À cet instant, elle se penchait à la portière, contemplait fixement l’arrière du train.

— Et ils montent dans le même wagon que moi, faisait-elle. Nous ne sommes séparés que par quatre ou cinq compartiments… Décidément, tout est pour le mieux ! Juve et Fandor, tenez-vous bien !

Quelle était donc cette extraordinaire bonne femme ? Que signifiaient et son attitude, et ses paroles ? Quelle était la raison de la menace qu’elle semblait implicitement formuler à l’égard de Juve et de Fandor ?

Le train, dix minutes plus tard, démarrait péniblement, puis prenait de la vitesse, filait enfin au long de la voie à toute allure. La vieille s’était assise en face de son fils, elle avait déployé un grand journal, elle lisait attentivement les nouvelles de la dernière heure, cependant qu’un autre voyageur, un gros prêtre à la face joufflue, montait dans le même compartiment, ouvrait et refermait son bréviaire, se démenait sur la banquette, jetait des regards sympathiques au malade, faisait le plus de bruit possible enfin, dans l’espoir évident d’engager la conversation et de tromper ainsi la monotonie du trajet.

Il était certain toutefois que la vieille dame ne tenait nullement à bavarder. De temps à autre, d’un furtif regard, elle examinait son fils, s’assurait qu’il dormait toujours, puis se replongeait dans son journal.

Des heures passèrent ainsi. L’express stoppa à des petites gares. Haletant, époumoné, un autre voyageur, à quelque distance d’Anvers, prit place dans le compartiment.

Lui aussi avait un regard apitoyé pour le malheureux malade qui semblait de plus en plus pâle, mais fort correctement, il ne cherchait nullement à engager la conversation.
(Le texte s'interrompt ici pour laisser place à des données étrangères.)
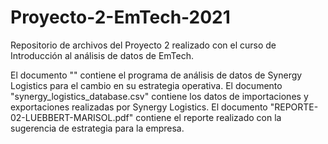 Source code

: # Proyecto-2-EmTech-2021
Repositorio de archivos del Proyecto 2 realizado con el curso de Introducción al análisis de datos de EmTech.

El documento "" contiene el programa de análisis de datos de Synergy Logistics para el cambio en su estrategia operativa.
El documento "synergy_logistics_database.csv" contiene los datos de importaciones y exportaciones realizadas por Synergy Logistics.
El documento "REPORTE-02-LUEBBERT-MARISOL.pdf" contiene el reporte realizado con la sugerencia de estrategia para la empresa.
Passant devant la vieille dame, d’ailleurs, il avait été s’asseoir dans le coin opposé, juste en face du gros prêtre qui avait fini par se décider à tirer lui aussi, un journal de sa poche, et qui lisait les faits divers.

Quel était ce nouveau voyageur ?

Si Job Tylor, le détective bruxellois, avait été mis en sa présence, il n’aurait certainement pas hésité à l’identifier, car ce n’était autre que le courtier en parfumerie, M. Jussieu, lequel avait été victime d’un vol abominablement audacieux, dans son propre domicile.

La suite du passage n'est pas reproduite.